Cynthia Friend is president and chief operating officer of The Kavli Foundation.  She is on leave from the Department of Chemistry and Chemical Biology at Harvard University.  Friend was the first female full professor of Chemistry at Harvard, attaining the position in 1989. Friend has held the Theodore William Richards Chiar in Chemistry and served as Professor of Materials Science in the Paulson School of Engineering. She is a member of the National Academy of Sciences, the American Academy of Arts and Sciences and a fellow of the American Association of Arts and Sciences and the American Chemical Society. Her research has focused on nano-science applied to sustainability.  Friend and her group have investigated the chemical and physical properties of interfaces, by investigating important catalytic reactions and by making new materials with key chemical functionality. Her lab aims to develop solutions to important problems in energy usage and environmental chemistry.
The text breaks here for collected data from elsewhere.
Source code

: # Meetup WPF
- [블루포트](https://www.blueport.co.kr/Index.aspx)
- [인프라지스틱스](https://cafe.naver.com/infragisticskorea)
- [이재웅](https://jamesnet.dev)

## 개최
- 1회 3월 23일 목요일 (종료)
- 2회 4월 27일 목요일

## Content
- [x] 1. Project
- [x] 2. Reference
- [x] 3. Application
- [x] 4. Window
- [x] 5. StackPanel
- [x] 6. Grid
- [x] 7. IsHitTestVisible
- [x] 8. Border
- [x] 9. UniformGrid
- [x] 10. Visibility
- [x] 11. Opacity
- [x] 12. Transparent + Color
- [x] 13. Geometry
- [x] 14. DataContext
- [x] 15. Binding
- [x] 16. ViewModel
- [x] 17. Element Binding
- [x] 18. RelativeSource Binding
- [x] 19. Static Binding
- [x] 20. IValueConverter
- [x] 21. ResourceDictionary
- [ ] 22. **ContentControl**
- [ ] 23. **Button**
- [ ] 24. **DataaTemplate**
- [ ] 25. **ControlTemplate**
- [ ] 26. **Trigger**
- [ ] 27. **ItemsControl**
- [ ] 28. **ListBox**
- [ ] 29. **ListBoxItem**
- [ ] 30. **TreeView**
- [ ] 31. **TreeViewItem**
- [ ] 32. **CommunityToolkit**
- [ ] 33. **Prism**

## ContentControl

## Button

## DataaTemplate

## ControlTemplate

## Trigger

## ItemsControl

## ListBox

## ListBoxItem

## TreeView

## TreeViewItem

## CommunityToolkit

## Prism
Friend joined the Chemistry department of Harvard University in 1982 after doing her postdoctoral research at Stanford University and earning her Ph.D. from the University of California, Berkeley. Her previous leadership positions at Harvard include Associate Dean of the Faculty of Arts and Sciences (2002–05), Chair of the Department of Chemistry and Chemical Biology (2004–07), and Associate Director of the Materials Research Science and Engineering Center (2002-2011), and Radcliffe Trustee (1990–93). Dr. Friend also served as Associate Director of the Department of Energy's SLAC National Accelerator Laboratory, at Stanford University (2011-2012) while on a leave from Harvard. She is currently the Chair of a Federal Advisory Committee, Basic Energy Sciences Advisory Committee (BESAC), on which she has served since 2018.

Friend has also served the community through various advisory roles.  She was previously a Senior Editor of Accounts of Chemical Research, a journal of the American Chemical Society.  She was also a member of the editorial board of ACS Catalysis, Chemical Science, and the Journal of the American Chemical Society and was co-Editor-in-Chief of the Catalysis Science & Technology journal from 2010 until 2013.
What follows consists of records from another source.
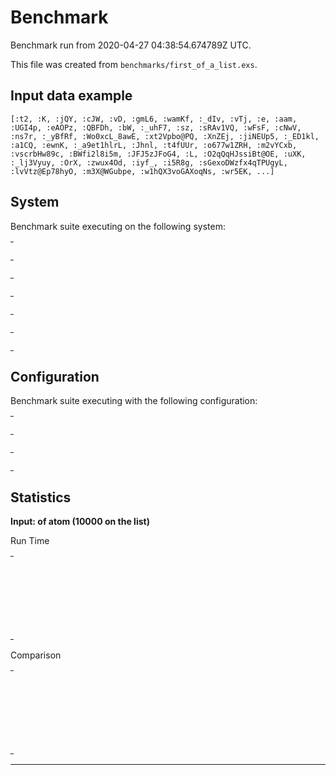 # Benchmark

Benchmark run from 2020-04-27 04:38:54.674789Z UTC.

This file was created from `benchmarks/first_of_a_list.exs`.

## Input data example

    [:t2, :K, :jQY, :cJW, :vD, :gmL6, :wamKf, :_dIv, :vTj, :e, :aam, :UGI4p, :eAOPz, :QBFDh, :bW, :_uhF7, :sz, :sRAv1VQ, :wFsF, :cNwV, :ns7r, :_yBfRf, :Wo0xcL_8awE, :xt2Vpbo@PQ, :XnZEj, :jiNEUp5, :_ED1kl, :a1CQ, :ewnK, :_a9et1hlrL, :Jhnl, :t4fUUr, :o677w1ZRH, :m2vYCxb, :vscrbHw89c, :BWfi2l8i5m, :JFJ5zJFoG4, :L, :O2qQqHJssiBt@OE, :uXK, :_lj3Vyuy, :OrX, :zwux4Od, :iyf_, :i5R8g, :sGexoDWzfx4qTPUgyL, :lvVtz@Ep78hyO, :m3X@WGubpe, :w1hQX3voGAXoqNs, :wr5EK, ...]


## System

Benchmark suite executing on the following system:

<table style="width: 1%">
  <tr>
    <th style="width: 1%; white-space: nowrap">Operating System</th>
    <td>macOS</td>
  </tr><tr>
    <th style="white-space: nowrap">CPU Information</th>
    <td style="white-space: nowrap">Intel(R) Core(TM) i5-9600K CPU @ 3.70GHz</td>
  </tr><tr>
    <th style="white-space: nowrap">Number of Available Cores</th>
    <td style="white-space: nowrap">6</td>
  </tr><tr>
    <th style="white-space: nowrap">Available Memory</th>
    <td style="white-space: nowrap">32 GB</td>
  </tr><tr>
    <th style="white-space: nowrap">Elixir Version</th>
    <td style="white-space: nowrap">1.8.2</td>
  </tr><tr>
    <th style="white-space: nowrap">Erlang Version</th>
    <td style="white-space: nowrap">22.3.2</td>
  </tr>
</table>

## Configuration

Benchmark suite executing with the following configuration:

<table style="width: 1%">
  <tr>
    <th style="width: 1%">:time</th>
    <td style="white-space: nowrap">5 s</td>
  </tr><tr>
    <th>:parallel</th>
    <td style="white-space: nowrap">1</td>
  </tr><tr>
    <th>:warmup</th>
    <td style="white-space: nowrap">2 s</td>
  </tr>
</table>

## Statistics




__Input: of atom (10000 on the list)__

Run Time
<table style="width: 1%">
  <tr>
    <th>Name</th>
    <th style="text-align: right">IPS</th>
    <th style="text-align: right">Average</th>
    <th style="text-align: right">Devitation</th>
    <th style="text-align: right">Median</th>
    <th style="text-align: right">99th&nbsp;%</th>
  </tr>
  <tr>
    <td style="white-space: nowrap">pattern match</td>
    <td style="white-space: nowrap; text-align: right">8.48 M</td>
    <td style="white-space: nowrap; text-align: right">117.98 ns</td>
    <td style="white-space: nowrap; text-align: right">±2567.11%</td>
    <td style="white-space: nowrap; text-align: right">0 ns</td>
    <td style="white-space: nowrap; text-align: right">990 ns</td>
  </tr>
  <tr>
    <td style="white-space: nowrap">`Kernel.hd/1`</td>
    <td style="white-space: nowrap; text-align: right">8.31 M</td>
    <td style="white-space: nowrap; text-align: right">120.36 ns</td>
    <td style="white-space: nowrap; text-align: right">±2252.19%</td>
    <td style="white-space: nowrap; text-align: right">0 ns</td>
    <td style="white-space: nowrap; text-align: right">990 ns</td>
  </tr>
  <tr>
    <td style="white-space: nowrap">`List.first/1`</td>
    <td style="white-space: nowrap; text-align: right">8.28 M</td>
    <td style="white-space: nowrap; text-align: right">120.76 ns</td>
    <td style="white-space: nowrap; text-align: right">±2524.87%</td>
    <td style="white-space: nowrap; text-align: right">0 ns</td>
    <td style="white-space: nowrap; text-align: right">990 ns</td>
  </tr>
  <tr>
    <td style="white-space: nowrap">`Enum.at/2`</td>
    <td style="white-space: nowrap; text-align: right">5.65 M</td>
    <td style="white-space: nowrap; text-align: right">177.13 ns</td>
    <td style="white-space: nowrap; text-align: right">±10850.15%</td>
    <td style="white-space: nowrap; text-align: right">0 ns</td>
    <td style="white-space: nowrap; text-align: right">990 ns</td>
  </tr>
</table>

Comparison
<table style="width: 1%">
  <tr>
    <th>Name</th>
    <th style="text-align: right">IPS</th>
    <th style="text-align: right">Slower</th>
  <tr>
    <td style="white-space: nowrap">pattern match</td>
    <td style="white-space: nowrap;text-align: right">8.48 M</td>
    <td>&nbsp;</td>
  </tr>
  <tr>
    <td style="white-space: nowrap">`Kernel.hd/1`</td>
    <td style="white-space: nowrap; text-align: right">8.31 M</td>
    <td style="white-space: nowrap; text-align: right">1.02x</td>
  </tr>
  <tr>
    <td style="white-space: nowrap">`List.first/1`</td>
    <td style="white-space: nowrap; text-align: right">8.28 M</td>
    <td style="white-space: nowrap; text-align: right">1.02x</td>
  </tr>
  <tr>
    <td style="white-space: nowrap">`Enum.at/2`</td>
    <td style="white-space: nowrap; text-align: right">5.65 M</td>
    <td style="white-space: nowrap; text-align: right">1.5x</td>
  </tr>
</table>


<hr/>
Besides here scholarly work, Dr. Friend is a member of the board of directors of Bruker Instruments (BRKR).

Early years 
Cynthia Friend was born in the village of Lawrence, Nebraska, where her father was also born.  Lawrence was a predominantly German-Catholic village where her grandfather settled as a young adult. Friend has one brother, Randolph.  Her parents were both veterans of WWII.  Elise was a staff sergeant in the US Marine Corps and Matt, her father, was a bomber pilot in the Army Air Corps.
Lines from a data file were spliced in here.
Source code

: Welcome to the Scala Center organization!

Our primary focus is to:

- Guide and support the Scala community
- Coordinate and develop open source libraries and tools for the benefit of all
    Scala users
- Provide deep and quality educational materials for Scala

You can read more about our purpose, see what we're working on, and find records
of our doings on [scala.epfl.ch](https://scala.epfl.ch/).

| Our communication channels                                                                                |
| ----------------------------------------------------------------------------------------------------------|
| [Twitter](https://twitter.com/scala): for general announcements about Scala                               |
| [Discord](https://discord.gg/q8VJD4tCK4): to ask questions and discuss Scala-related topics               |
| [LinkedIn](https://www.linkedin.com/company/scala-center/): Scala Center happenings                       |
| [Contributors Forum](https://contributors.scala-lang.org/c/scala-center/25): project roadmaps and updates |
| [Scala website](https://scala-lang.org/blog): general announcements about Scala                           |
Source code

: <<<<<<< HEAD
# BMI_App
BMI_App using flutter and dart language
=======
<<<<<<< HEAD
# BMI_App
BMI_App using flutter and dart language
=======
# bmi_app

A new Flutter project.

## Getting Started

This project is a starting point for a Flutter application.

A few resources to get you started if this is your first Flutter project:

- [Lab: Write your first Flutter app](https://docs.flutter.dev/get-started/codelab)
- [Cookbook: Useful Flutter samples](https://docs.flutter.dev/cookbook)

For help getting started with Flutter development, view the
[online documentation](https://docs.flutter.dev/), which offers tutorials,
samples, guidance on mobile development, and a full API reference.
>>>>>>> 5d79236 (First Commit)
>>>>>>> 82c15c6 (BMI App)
Matt and his brother ran a plumbing and heating company that serviced the community in vicinity of Lawrence. In 1960, her family moved to nearby Hastings Nebraska because the business could not support two families.  Her mother worked as a bookkeeper in Hastings and her father worked for a plumbing and heating supply company.

Friend attended Catholic school in Hastings through the sixth grade and thereafter transferred to the public school system.  In high school, she benefited from a flexible educational schedule that allowed her to take independent study courses under the supervision of several dedicated teachers.  She was also a lab assistant for the chemistry and biology teachers, which helped her build on her interest in science.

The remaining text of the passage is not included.